** Aim of the exercise **
Give the number of lines in the records below that include "media". Reply with that number alone.

** Materials provided **

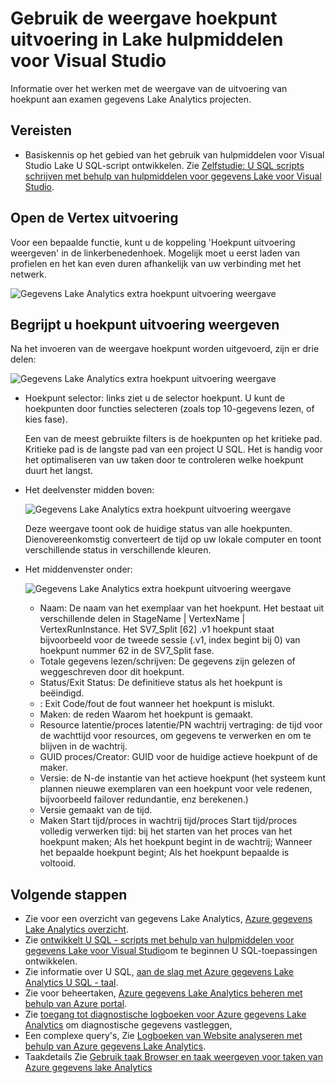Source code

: <properties 
   pageTitle="Gebruikt u de weergave van de uitvoering van hoekpunt in Lake hulpmiddelen voor Visual Studio | Microsoft Azure" 
   description="Informatie over het werken met de weergave van de uitvoering van hoekpunt aan examen gegevens Lake Analytics projecten." 
   services="data-lake-analytics" 
   documentationCenter="" 
   authors="mumian" 
   manager="jhubbard" 
   editor="cgronlun"/>
 
<tags
   ms.service="data-lake-analytics"
   ms.devlang="na"
   ms.topic="article"
   ms.tgt_pltfrm="na"
   ms.workload="big-data" 
   ms.date="10/13/2016"
   ms.author="jgao"/>

# <a name="use-the-vertex-execution-view-in-data-lake-tools-for-visual-studio"></a>Gebruik de weergave hoekpunt uitvoering in Lake hulpmiddelen voor Visual Studio

Informatie over het werken met de weergave van de uitvoering van hoekpunt aan examen gegevens Lake Analytics projecten.

## <a name="prerequisites"></a>Vereisten

- Basiskennis op het gebied van het gebruik van hulpmiddelen voor Visual Studio Lake U SQL-script ontwikkelen.  Zie [Zelfstudie: U SQL scripts schrijven met behulp van hulpmiddelen voor gegevens Lake voor Visual Studio](data-lake-analytics-data-lake-tools-get-started.md).

## <a name="open-the-vertex-execution-view"></a>Open de Vertex uitvoering

Voor een bepaalde functie, kunt u de koppeling 'Hoekpunt uitvoering weergeven' in de linkerbenedenhoek. Mogelijk moet u eerst laden van profielen en het kan even duren afhankelijk van uw verbinding met het netwerk.

![Gegevens Lake Analytics extra hoekpunt uitvoering weergave](./media/data-lake-analytics-data-lake-tools-use-vertex-execution-view/data-lake-tools-open-vertex-execution-view.png)

## <a name="understand-vertex-execution-view"></a>Begrijpt u hoekpunt uitvoering weergeven

Na het invoeren van de weergave hoekpunt worden uitgevoerd, zijn er drie delen:

![Gegevens Lake Analytics extra hoekpunt uitvoering weergave](./media/data-lake-analytics-data-lake-tools-use-vertex-execution-view/data-lake-tools-vertex-execution-view.png)

- Hoekpunt selector: links ziet u de selector hoekpunt.  U kunt de hoekpunten door functies selecteren (zoals top 10-gegevens lezen, of kies fase).

    Een van de meest gebruikte filters is de hoekpunten op het kritieke pad. Kritieke pad is de langste pad van een project U SQL. Het is handig voor het optimaliseren van uw taken door te controleren welke hoekpunt duurt het langst.

- Het deelvenster midden boven:

    ![Gegevens Lake Analytics extra hoekpunt uitvoering weergave](./media/data-lake-analytics-data-lake-tools-use-vertex-execution-view/data-lake-tools-vertex-execution-view-pane2.png)

    Deze weergave toont ook de huidige status van alle hoekpunten. Dienovereenkomstig converteert de tijd op uw lokale computer en toont verschillende status in verschillende kleuren.

- Het middenvenster onder:

    ![Gegevens Lake Analytics extra hoekpunt uitvoering weergave](./media/data-lake-analytics-data-lake-tools-use-vertex-execution-view/data-lake-tools-vertex-execution-view-pane3.png)

    - Naam: De naam van het exemplaar van het hoekpunt. Het bestaat uit verschillende delen in StageName | VertexName | VertexRunInstance. Het SV7_Split [62] .v1 hoekpunt staat bijvoorbeeld voor de tweede sessie (.v1, index begint bij 0) van hoekpunt nummer 62 in de SV7_Split fase.
    - Totale gegevens lezen/schrijven: De gegevens zijn gelezen of weggeschreven door dit hoekpunt.
    - Status/Exit Status: De definitieve status als het hoekpunt is beëindigd.
    - : Exit Code/fout de fout wanneer het hoekpunt is mislukt.
    - Maken: de reden Waarom het hoekpunt is gemaakt.
    - Resource latentie/proces latentie/PN wachtrij vertraging: de tijd voor de wachttijd voor resources, om gegevens te verwerken en om te blijven in de wachtrij.
    - GUID proces/Creator: GUID voor de huidige actieve hoekpunt of de maker.
    - Versie: de N-de instantie van het actieve hoekpunt (het systeem kunt plannen nieuwe exemplaren van een hoekpunt voor vele redenen, bijvoorbeeld failover redundantie, enz berekenen.)
    - Versie gemaakt van de tijd.
    - Maken Start tijd/proces in wachtrij tijd/proces Start tijd/proces volledig verwerken tijd: bij het starten van het proces van het hoekpunt maken; Als het hoekpunt begint in de wachtrij; Wanneer het bepaalde hoekpunt begint; Als het hoekpunt bepaalde is voltooid.

## <a name="next-steps"></a>Volgende stappen

- Zie voor een overzicht van gegevens Lake Analytics, [Azure gegevens Lake Analytics overzicht](data-lake-analytics-overview.md).
- Zie [ontwikkelt U SQL - scripts met behulp van hulpmiddelen voor gegevens Lake voor Visual Studio](data-lake-analytics-data-lake-tools-get-started.md)om te beginnen U SQL-toepassingen ontwikkelen.
- Zie informatie over U SQL, [aan de slag met Azure gegevens Lake Analytics U SQL - taal](data-lake-analytics-u-sql-get-started.md).
- Zie voor beheertaken, [Azure gegevens Lake Analytics beheren met behulp van Azure portal](data-lake-analytics-manage-use-portal.md).
- Zie [toegang tot diagnostische logboeken voor Azure gegevens Lake Analytics](data-lake-analytics-diagnostic-logs.md) om diagnostische gegevens vastleggen,
- Een complexe query's, Zie [Logboeken van Website analyseren met behulp van Azure gegevens Lake Analytics](data-lake-analytics-analyze-weblogs.md).
- Taakdetails Zie [Gebruik taak Browser en taak weergeven voor taken van Azure gegevens lake Analytics](data-lake-analytics-data-lake-tools-view-jobs.md)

** Result of this task **
4